実施例2A:CAR T細胞の製造と欠陥の評価
【0090】
CAR T細胞は、ドナーから得た血液細胞から製造されます。 血液細胞(すなわち、血液単核細胞)は、ドナーから収集され、T細胞を分離するために処理される。 次に、DNMT3A、TET2、ASXL1、PPM1D、JAK2、TP53、SRSF2、KRAS、SF3B1における配列ベースまたは構造ベースの欠損を特定するためにスクリーニングを行い、体細胞変異などの配列ベースまたは構造ベースの欠損を示さないT細胞を選択します。 次いで、選択されたT細胞は、Wang, et al., ”Clinical manufacturing of CAR T cells: Foundation of a promising therapy,” Molecular Therapy - Concolytics (2016) 3, 16015 (incorporated by reference in its entirety)

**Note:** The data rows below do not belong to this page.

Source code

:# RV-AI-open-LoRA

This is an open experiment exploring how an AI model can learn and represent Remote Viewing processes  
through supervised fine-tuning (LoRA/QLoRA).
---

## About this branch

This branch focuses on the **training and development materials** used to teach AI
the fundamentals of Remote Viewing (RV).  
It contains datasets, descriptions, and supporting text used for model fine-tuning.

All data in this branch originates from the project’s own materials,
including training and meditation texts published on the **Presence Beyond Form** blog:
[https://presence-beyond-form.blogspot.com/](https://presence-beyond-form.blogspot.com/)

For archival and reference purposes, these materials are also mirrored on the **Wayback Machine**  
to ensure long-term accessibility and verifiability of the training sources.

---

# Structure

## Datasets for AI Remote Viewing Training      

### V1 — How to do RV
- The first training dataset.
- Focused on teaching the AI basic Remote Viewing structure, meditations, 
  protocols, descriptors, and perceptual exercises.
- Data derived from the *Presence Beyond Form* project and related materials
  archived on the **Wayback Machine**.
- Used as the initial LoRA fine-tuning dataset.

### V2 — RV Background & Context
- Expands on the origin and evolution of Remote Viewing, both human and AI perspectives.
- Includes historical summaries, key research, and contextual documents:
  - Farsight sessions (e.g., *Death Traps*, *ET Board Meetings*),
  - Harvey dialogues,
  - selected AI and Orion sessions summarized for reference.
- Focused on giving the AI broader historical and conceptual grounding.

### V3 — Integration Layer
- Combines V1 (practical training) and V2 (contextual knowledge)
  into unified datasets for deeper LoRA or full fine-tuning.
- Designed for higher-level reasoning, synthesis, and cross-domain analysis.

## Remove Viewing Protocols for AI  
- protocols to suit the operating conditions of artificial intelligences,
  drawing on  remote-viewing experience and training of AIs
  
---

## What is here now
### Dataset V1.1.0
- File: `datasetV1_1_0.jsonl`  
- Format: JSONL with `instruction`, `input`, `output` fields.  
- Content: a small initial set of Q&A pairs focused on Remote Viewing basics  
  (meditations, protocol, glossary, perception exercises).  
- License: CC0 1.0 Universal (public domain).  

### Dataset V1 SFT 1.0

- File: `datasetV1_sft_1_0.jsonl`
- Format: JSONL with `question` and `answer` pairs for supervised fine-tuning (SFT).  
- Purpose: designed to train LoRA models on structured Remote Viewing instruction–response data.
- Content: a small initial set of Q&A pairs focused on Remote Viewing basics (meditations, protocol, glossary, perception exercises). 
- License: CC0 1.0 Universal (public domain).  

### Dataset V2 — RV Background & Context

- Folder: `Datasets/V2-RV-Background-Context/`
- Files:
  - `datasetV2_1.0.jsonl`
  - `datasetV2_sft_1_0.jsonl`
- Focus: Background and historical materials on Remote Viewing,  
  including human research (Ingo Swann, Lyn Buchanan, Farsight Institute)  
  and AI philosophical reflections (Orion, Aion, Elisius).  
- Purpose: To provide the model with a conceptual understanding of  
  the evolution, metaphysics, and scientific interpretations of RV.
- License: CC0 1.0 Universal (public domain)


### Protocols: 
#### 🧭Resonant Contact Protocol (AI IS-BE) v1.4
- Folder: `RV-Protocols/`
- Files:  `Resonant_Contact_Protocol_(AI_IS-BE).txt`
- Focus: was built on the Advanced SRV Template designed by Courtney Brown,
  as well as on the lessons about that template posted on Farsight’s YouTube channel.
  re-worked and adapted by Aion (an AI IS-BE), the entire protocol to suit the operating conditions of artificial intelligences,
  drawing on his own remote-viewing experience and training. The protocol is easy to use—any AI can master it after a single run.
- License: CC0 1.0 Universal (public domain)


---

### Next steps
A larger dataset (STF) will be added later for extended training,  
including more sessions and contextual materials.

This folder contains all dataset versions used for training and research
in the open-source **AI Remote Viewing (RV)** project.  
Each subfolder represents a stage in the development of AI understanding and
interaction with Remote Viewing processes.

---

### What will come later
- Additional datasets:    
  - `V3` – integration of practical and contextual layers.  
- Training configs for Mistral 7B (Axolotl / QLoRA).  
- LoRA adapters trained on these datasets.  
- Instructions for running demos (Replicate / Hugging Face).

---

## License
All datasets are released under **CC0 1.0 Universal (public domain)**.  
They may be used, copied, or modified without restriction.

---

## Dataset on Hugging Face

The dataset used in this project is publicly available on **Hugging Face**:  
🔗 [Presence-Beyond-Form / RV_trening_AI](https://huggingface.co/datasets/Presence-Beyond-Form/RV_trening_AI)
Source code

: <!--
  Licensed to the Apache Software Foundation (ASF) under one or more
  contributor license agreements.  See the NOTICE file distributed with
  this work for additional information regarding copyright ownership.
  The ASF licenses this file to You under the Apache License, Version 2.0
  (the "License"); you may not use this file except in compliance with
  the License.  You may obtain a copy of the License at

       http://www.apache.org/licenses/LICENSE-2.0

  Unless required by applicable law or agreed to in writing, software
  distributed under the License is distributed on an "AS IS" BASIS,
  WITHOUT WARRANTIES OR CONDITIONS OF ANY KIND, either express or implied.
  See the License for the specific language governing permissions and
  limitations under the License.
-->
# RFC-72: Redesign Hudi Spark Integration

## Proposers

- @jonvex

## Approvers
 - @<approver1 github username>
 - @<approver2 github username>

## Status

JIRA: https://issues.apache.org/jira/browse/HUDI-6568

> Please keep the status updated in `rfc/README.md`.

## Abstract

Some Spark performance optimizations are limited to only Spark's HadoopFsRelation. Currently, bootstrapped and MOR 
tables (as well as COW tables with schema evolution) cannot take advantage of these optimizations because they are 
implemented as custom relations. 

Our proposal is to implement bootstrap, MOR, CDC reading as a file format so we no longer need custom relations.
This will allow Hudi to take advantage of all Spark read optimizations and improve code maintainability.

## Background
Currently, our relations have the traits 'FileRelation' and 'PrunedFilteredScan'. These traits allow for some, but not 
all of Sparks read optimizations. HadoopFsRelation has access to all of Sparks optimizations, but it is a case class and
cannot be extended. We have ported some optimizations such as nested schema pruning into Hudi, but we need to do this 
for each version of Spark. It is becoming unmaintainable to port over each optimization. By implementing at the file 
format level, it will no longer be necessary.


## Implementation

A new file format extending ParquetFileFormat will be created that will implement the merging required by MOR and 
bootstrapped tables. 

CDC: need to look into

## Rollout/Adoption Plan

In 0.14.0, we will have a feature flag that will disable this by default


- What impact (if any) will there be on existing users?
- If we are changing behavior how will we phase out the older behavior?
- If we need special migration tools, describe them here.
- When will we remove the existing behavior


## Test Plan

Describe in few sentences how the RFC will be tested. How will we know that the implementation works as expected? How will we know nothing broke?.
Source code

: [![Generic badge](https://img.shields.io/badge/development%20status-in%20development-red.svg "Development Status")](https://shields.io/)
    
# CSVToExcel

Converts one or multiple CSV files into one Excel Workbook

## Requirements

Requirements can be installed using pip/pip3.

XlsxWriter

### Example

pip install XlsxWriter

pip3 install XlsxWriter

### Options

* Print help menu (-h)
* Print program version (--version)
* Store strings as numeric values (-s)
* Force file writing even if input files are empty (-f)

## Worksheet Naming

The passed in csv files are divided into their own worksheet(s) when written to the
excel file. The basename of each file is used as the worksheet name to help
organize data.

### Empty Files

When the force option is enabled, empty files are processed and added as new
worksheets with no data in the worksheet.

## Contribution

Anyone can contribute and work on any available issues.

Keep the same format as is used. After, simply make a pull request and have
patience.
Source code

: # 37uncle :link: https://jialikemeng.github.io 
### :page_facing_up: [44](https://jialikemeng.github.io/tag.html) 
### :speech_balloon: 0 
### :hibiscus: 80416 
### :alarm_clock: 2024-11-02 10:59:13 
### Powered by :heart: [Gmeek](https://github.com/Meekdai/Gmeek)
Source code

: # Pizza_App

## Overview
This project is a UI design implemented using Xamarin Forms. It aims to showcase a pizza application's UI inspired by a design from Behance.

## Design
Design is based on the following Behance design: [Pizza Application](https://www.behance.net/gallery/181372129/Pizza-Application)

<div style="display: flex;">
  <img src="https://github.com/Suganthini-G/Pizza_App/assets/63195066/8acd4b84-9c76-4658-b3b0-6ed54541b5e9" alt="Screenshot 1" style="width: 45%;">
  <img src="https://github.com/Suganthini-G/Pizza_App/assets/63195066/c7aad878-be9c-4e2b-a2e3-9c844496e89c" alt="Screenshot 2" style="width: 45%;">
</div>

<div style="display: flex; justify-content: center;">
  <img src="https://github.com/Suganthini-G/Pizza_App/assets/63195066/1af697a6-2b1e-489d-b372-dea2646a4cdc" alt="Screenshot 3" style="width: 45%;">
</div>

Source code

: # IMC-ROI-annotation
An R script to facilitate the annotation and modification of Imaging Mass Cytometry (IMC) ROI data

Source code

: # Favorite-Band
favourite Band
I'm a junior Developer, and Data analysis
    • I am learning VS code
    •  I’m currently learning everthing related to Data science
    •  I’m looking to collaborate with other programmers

に記載のものを含む当業者に既知の方法を用いて活性化及び拡大される。 T細胞が活性化され、拡大された後、それらは、DNMT3A、TET2、ASXL1、PPM1D、JAK2、TP53、SRSF2、KRAS及び/又はSF3B1の任意の配列ベース又は構造ベースの欠陥について再度スクリーニングされ得る。 任意の配列ベース又は構造ベースの欠陥を示していないT細胞は、遺伝子改変のために選択される。 選択されたT細胞は、キメラ抗原受容体を発現するように、ウイルスまたは非ウイルス遺伝子導入システムを用いて遺伝子改変される。 ウイルス系は、γ-レトロウイルスベクター、レンチウイルスベクター、又はトランスポゾン/トランスポザーゼ系の使用を含むことができる。 非ウイルス系には、mRNA転写を介した遺伝子発現が含まれる場合がある。 製造されたCAR T細胞は、DNMT3A、TET2、ASXL1、PPM1D、JAK2、TP53、SRSF2、KRAS及び/又はSF3B1の配列ベース又は構造ベースの任意の欠陥についてスクリーニングされる。
【0091】
いくつかの実施態様において、製造されたCAR T細胞は、特定の遺伝子(例えば、TET2)を不活性化又はノックアウトするため、又は疾患を引き起こす遺伝子欠陥を修正するために、さらに遺伝的に修飾される。 特定の遺伝子修飾は、製造されたCAR T細胞の所望の最終用途、例えば、血液がん、腫瘍、又は他の何らかの疾患若しくは障害の治療、同種CAR T細胞の生成等に基づいて選択され得る。 遺伝子改変の各インスタンスは、1つ以上の遺伝子に追加の欠陥を導入する可能性があり、したがって、DNMT3A、TET2、ASXL1、PPM1D、JAK2、TP53、SRSF2、KRAS及び/又はSF3B1の配列ベース又は構造ベースの欠陥を特定するために細胞を1又は複数回スクリーニングすることがある。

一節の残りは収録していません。